#### [The task]
Look through the listing below, and wherever a line has the string "some", copy it.

#### [Material to process]
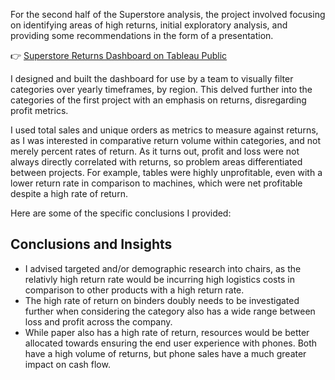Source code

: For the second half of the Superstore analysis, the project involved focusing on identifying areas of high returns, initial exploratory analysis, and providing some recommendations in the form of a presentation.  

👉 [Superstore Returns Dashboard on Tableau Public](https://public.tableau.com/views/BenjaminBretey_SuperstoreWorkbook/AreasofHighReturns?:language=en-US&:sid=&:redirect=auth&:display_count=n&:origin=viz_share_link)

I designed and built the dashboard for use by a team to visually filter categories over yearly timeframes, by region. This delved further into the categories of the first project with an emphasis on returns, disregarding profit metrics.

I used total sales and unique orders as metrics to measure against returns, as I was interested in comparative return volume within categories, and not merely percent rates of return.
As it turns out, profit and loss were not always directly correlated with returns, so problem areas differentiated between projects. For example, tables were highly unprofitable, even with a lower return rate in comparison to machines, which were net profitable despite a high rate of return.

Here are some of the specific conclusions I provided:

## Conclusions and Insights
- I advised targeted and/or demographic research into chairs, as the relativly high return rate would be incurring high logistics costs in comparison to other products with a high return rate.
- The high rate of return on binders doubly needs to be investigated further when considering the category also has a wide range between loss and profit across the company.
- While paper also has a high rate of return, resources would be better allocated towards ensuring the end user experience with phones. Both have a high volume of returns, but phone sales have a much greater impact on cash flow.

#### [Answer to this problem]
: For the second half of the Superstore analysis, the project involved focusing on identifying areas of high returns, initial exploratory analysis, and providing some recommendations in the form of a presentation.  
Here are some of the specific conclusions I provided:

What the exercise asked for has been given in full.